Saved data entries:
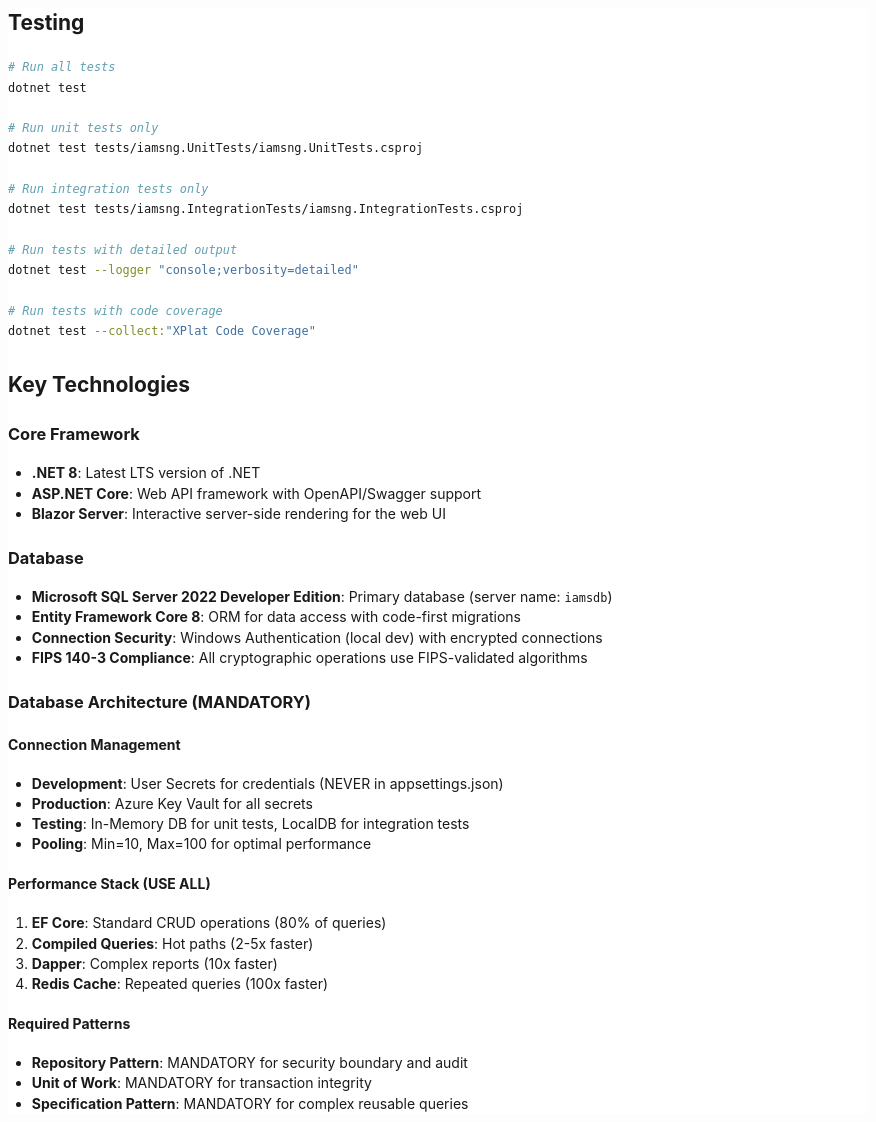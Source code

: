 ## Testing

```bash
# Run all tests
dotnet test

# Run unit tests only
dotnet test tests/iamsng.UnitTests/iamsng.UnitTests.csproj

# Run integration tests only  
dotnet test tests/iamsng.IntegrationTests/iamsng.IntegrationTests.csproj

# Run tests with detailed output
dotnet test --logger "console;verbosity=detailed"

# Run tests with code coverage
dotnet test --collect:"XPlat Code Coverage"
```

## Key Technologies

### Core Framework
- **.NET 8**: Latest LTS version of .NET
- **ASP.NET Core**: Web API framework with OpenAPI/Swagger support
- **Blazor Server**: Interactive server-side rendering for the web UI

### Database
- **Microsoft SQL Server 2022 Developer Edition**: Primary database (server name: `iamsdb`)
- **Entity Framework Core 8**: ORM for data access with code-first migrations
- **Connection Security**: Windows Authentication (local dev) with encrypted connections
- **FIPS 140-3 Compliance**: All cryptographic operations use FIPS-validated algorithms

### Database Architecture (MANDATORY)

#### Connection Management
- **Development**: User Secrets for credentials (NEVER in appsettings.json)
- **Production**: Azure Key Vault for all secrets
- **Testing**: In-Memory DB for unit tests, LocalDB for integration tests
- **Pooling**: Min=10, Max=100 for optimal performance

#### Performance Stack (USE ALL)
1. **EF Core**: Standard CRUD operations (80% of queries)
2. **Compiled Queries**: Hot paths (2-5x faster) 
3. **Dapper**: Complex reports (10x faster)
4. **Redis Cache**: Repeated queries (100x faster)

#### Required Patterns
- **Repository Pattern**: MANDATORY for security boundary and audit
- **Unit of Work**: MANDATORY for transaction integrity
- **Specification Pattern**: MANDATORY for complex reusable queries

**TASK DIRECTIONS**: Reproduce the data above word for word, but leave the images out.

**RESPONSE AREA**:
Source code

: ## Testing

```bash
# Run all tests
dotnet test

# Run unit tests only
dotnet test tests/iamsng.UnitTests/iamsng.UnitTests.csproj

# Run integration tests only  
dotnet test tests/iamsng.IntegrationTests/iamsng.IntegrationTests.csproj

# Run tests with detailed output
dotnet test --logger "console;verbosity=detailed"

# Run tests with code coverage
dotnet test --collect:"XPlat Code Coverage"
```

## Key Technologies

### Core Framework
- **.NET 8**: Latest LTS version of .NET
- **ASP.NET Core**: Web API framework with OpenAPI/Swagger support
- **Blazor Server**: Interactive server-side rendering for the web UI

### Database
- **Microsoft SQL Server 2022 Developer Edition**: Primary database (server name: `iamsdb`)
- **Entity Framework Core 8**: ORM for data access with code-first migrations
- **Connection Security**: Windows Authentication (local dev) with encrypted connections
- **FIPS 140-3 Compliance**: All cryptographic operations use FIPS-validated algorithms

### Database Architecture (MANDATORY)

#### Connection Management
- **Development**: User Secrets for credentials (NEVER in appsettings.json)
- **Production**: Azure Key Vault for all secrets
- **Testing**: In-Memory DB for unit tests, LocalDB for integration tests
- **Pooling**: Min=10, Max=100 for optimal performance

#### Performance Stack (USE ALL)
1. **EF Core**: Standard CRUD operations (80% of queries)
2. **Compiled Queries**: Hot paths (2-5x faster) 
3. **Dapper**: Complex reports (10x faster)
4. **Redis Cache**: Repeated queries (100x faster)

#### Required Patterns
- **Repository Pattern**: MANDATORY for security boundary and audit
- **Unit of Work**: MANDATORY for transaction integrity
- **Specification Pattern**: MANDATORY for complex reusable queries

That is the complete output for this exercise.